A Vote Against Stupidity

While the Country is in the midst of Wall Street bailouts and government negotiations to take over hundreds of billions in bad loans, I calmly and steadfastly continue to wage a ceaseless war against stupidity and stupers (short for unvaryingly stupid persons). Unfortunately, this has taken me more time than planned this past week, so in lieu of my usual post, I provide you with a news brief that features yours truly.

1.2758 of my dear 3.5 readers have questioned my bid for the Presidency. This short report should put all inquiries to rest:

http://www.news3online.com/index.php?lastname=Garson&firstname=Keli

Now you can sleep at night.

An empty head is not really empty; it is just stuffed with rubbish. Hence the difficulty of forcing anything into an empty head. ~ Eric Hoffer

Thinking takes effort.

Keli@counterfeithumans.com

9 Responses to “A Vote Against Stupidity”

  1. MC says:

    You had me going! I was disappointed when I came to the end;)

  2. Sergio says:

    Keli, you sure have my vote. You are more qualified than any one I know.

  3. Suzie says:

    You have the vote of my whole family.
    All of us are going to vote for you.

  4. Julianne says:

    You know I am going to email this to every single person in my address book with my own name, right?

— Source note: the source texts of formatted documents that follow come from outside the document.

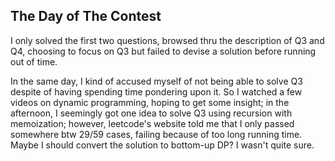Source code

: ## The Day of The Contest
I only solved the first two questions, browsed thru the description of Q3 and Q4, choosing to focus on Q3 but failed to devise a solution before running out of time.

In the same day, I kind of accused myself of not being able to solve Q3 despite of having spending time pondering upon it.
So I watched a few videos on dynamic programming, hoping to get some insight; in the afternoon, I seemingly got one idea to solve Q3 using recursion with
memoization; however, leetcode's website told me that I only passed somewhere btw 29/59 cases, failing because of too long running time. Maybe I should
convert the solution to bottom-up DP? I wasn't quite sure.

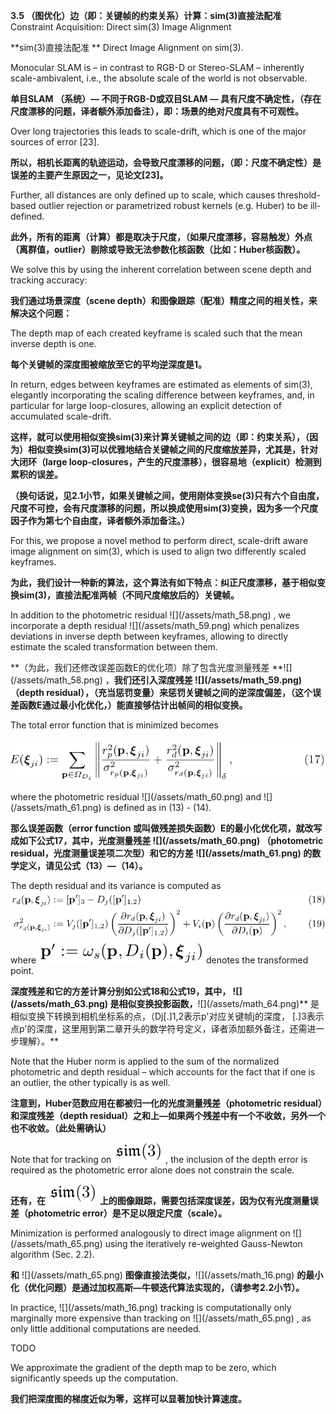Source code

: **3.5 （图优化）边（即：关键帧的约束关系）计算：sim\(3\)直接法配准** Constraint Acquisition: Direct sim\(3\) Image Alignment

**sim\(3\)直接法配准 ** Direct Image Alignment on sim\(3\).

Monocular SLAM is – in contrast to RGB-D or Stereo-SLAM – inherently scale-ambivalent, i.e., the absolute scale of the world is not observable.

**单目SLAM （系统）— 不同于RGB-D或双目SLAM — 具有尺度不确定性，（存在尺度漂移的问题，译者额外添加备注），即：场景的绝对尺度具有不可观性。**

Over long trajectories this leads to scale-drift, which is one of the major sources of error \[23\].

**所以，相机长距离的轨迹运动，会导致尺度漂移的问题，（即：尺度不确定性）是误差的主要产生原因之一，见论文\[23\]。**

Further, all distances are only defined up to scale, which causes threshold-based outlier rejection or parametrized robust kernels \(e.g. Huber\) to be ill-defined.

**此外，所有的距离（计算）都是取决于尺度，（如果尺度漂移，容易触发）外点（离群值，outlier）剔除或导致无法参数化核函数（比如：Huber核函数）。**

We solve this by using the inherent correlation between scene depth and tracking accuracy:

**我们通过场景深度（scene depth）和图像跟踪（配准）精度之间的相关性，来解决这个问题：**

The depth map of each created keyframe is scaled such that the mean inverse depth is one.

**每个关键帧的深度图被缩放至它的平均逆深度是1。**

In return, edges between keyframes are estimated as elements of sim\(3\), elegantly incorporating the scaling difference between keyframes, and, in particular for large loop-closures, allowing an explicit detection of accumulated scale-drift.

**这样，就可以使用相似变换sim\(3\)来计算关键帧之间的边（即：约束关系），（因为）相似变换sim\(3\)可以优雅地结合关键帧之间的尺度缩放差异，尤其是，针对大闭环（large  loop-closures，产生的尺度漂移），很容易地（explicit）检测到累积的误差。**

**（换句话说，见2.1小节，如果关键帧之间，使用刚体变换se\(3\)只有六个自由度，尺度不可控，会有尺度漂移的问题，所以换成使用sim\(3\)变换，因为多一个尺度因子作为第七个自由度，译者额外添加备注。）**

For this, we propose a novel method to perform direct, scale-drift aware image alignment on sim\(3\), which is used to align two differently scaled keyframes.

**为此，我们设计一种新的算法，这个算法有如下特点：纠正尺度漂移，基于相似变换sim\(3\)，直接法配准两帧（不同尺度缩放后的）关键帧。**

In addition to the photometric residual ![](/assets/math_58.png\)   , we incorporate a depth residual ![]\(/assets/math_59.png) which penalizes deviations in inverse depth between keyframes, allowing to directly estimate the scaled transformation between them.

**（为此，我们还修改误差函数E的优化项）除了包含光度测量残差 **![](/assets/math_58.png\) ，**我们还引入深度残差 **![]\(/assets/math_59.png)** （depth residual），（充当惩罚变量）来惩罚关键帧之间的逆深度偏差，（这个误差函数E通过最小化优化，）能直接够估计出帧间的相似变换。**

The total error function that is minimized becomes

![](/assets/equation_17.png)

where the photometric residual ![](/assets/math_60.png\) and ![]\(/assets/math_61.png\) is defined as in \(13\) - \(14\).

**那么误差函数（error function 或叫做残差损失函数）E的最小化优化项，就改写成如下公式17，其中，光度测量残差 **![](/assets/math_60.png\)** （photometric residual，光度测量误差项二次型）和它的方差 **![]\(/assets/math_61.png)** 的数学定义，请见公式（13）—（14）。**

The depth residual and its variance is computed as![](/assets/equation_18.png) where  ![](/assets/math_62.png) denotes the transformed point.

**深度残差和它的方差计算分别如公式18和公式19，其中， **![](/assets/math_63.png\)** 是相似变换投影函数，**![]\(/assets/math_64.png)** 是相似变换下转换到相机坐标系的点，（Dj\[.\]1,2表示p'对应关键帧j的深度， \[.\]3表示点p'的深度，这里用到第二章开头的数学符号定义，译者添加额外备注，还需进一步理解）。**

Note that the Huber norm is applied to the sum of the normalized photometric and depth residual – which accounts for the fact that if one is an outlier, the other typically is as well.

**注意到，Huber范数应用在都被归一化的光度测量残差（photometric residual）和深度残差（depth residual）之和上—如果两个残差中有一个不收敛，另外一个也不收敛。（此处需确认）**

Note that for tracking on ![](/assets/math_16.png) , the inclusion of the depth error is required as the photometric error alone does not constrain the scale.

**还有，在** ![](/assets/math_16.png) **上的图像跟踪，需要包括深度误差，因为仅有光度测量误差（photometric error）是不足以限定尺度（scale）。**

Minimization is performed analogously to direct image alignment on ![](/assets/math_65.png\) using the iteratively re-weighted Gauss-Newton algorithm \(Sec. 2.2\).

**和** ![](/assets/math_65.png\) **图像直接法类似，**![]\(/assets/math_16.png) **的最小化（优化问题）是通过加权高斯—牛顿迭代算法实现的，（请参考2.2小节）。**

In practice, ![](/assets/math_16.png\) tracking is computationally only marginally more expensive than tracking on ![]\(/assets/math_65.png) , as only little additional computations are needed.

TODO

We approximate the gradient of the depth map to be zero, which significantly speeds up the computation.

**我们把深度图的梯度近似为零，这样可以显著加快计算速度。**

    Oh, and I would have voted for you!

  5. Agnes Mildew says:

    Bravo! Excellent. It had me baffled for a bit, too! If I lived over there, you’d definitely have my vote. Even a chimp would be better than the chap you have at the moment! With all due disrespect….

  6. Maribeth says:

    I have to say, my jaw was dropped, it took me until the end to realize it wasn’t true.
    I would vote for you:)

  7. Ferd says:

    That was hilarious!!! : D

    But I did tell you before that I would vote for you, and I meant it. It was the “pie” platform as I recall. You’d be way better than the bozos we have running. Please reconsider!

  8. Keli says:

    MC:
    Thank you! But I don’t see a political life for me at the moment. I have enough stupers to deal with already.
    Sergio:
    Thanks very much!
    Suzie:
    I find myself weakening. Maybe I should make a run?
    Julianne:
    A girl after my own heart!
    Agnes:
    Your due disrespect is duly acknowledged. Thank you!
    Maribeth:
    I felt the same way the first time I viewed it!
    Ferd:
    I know you’re the loyal type, Ferd. I thought the pie platform would do the trick!

  9. Jenny says:

    Pick Johnny Depp as your running mate and we’re there!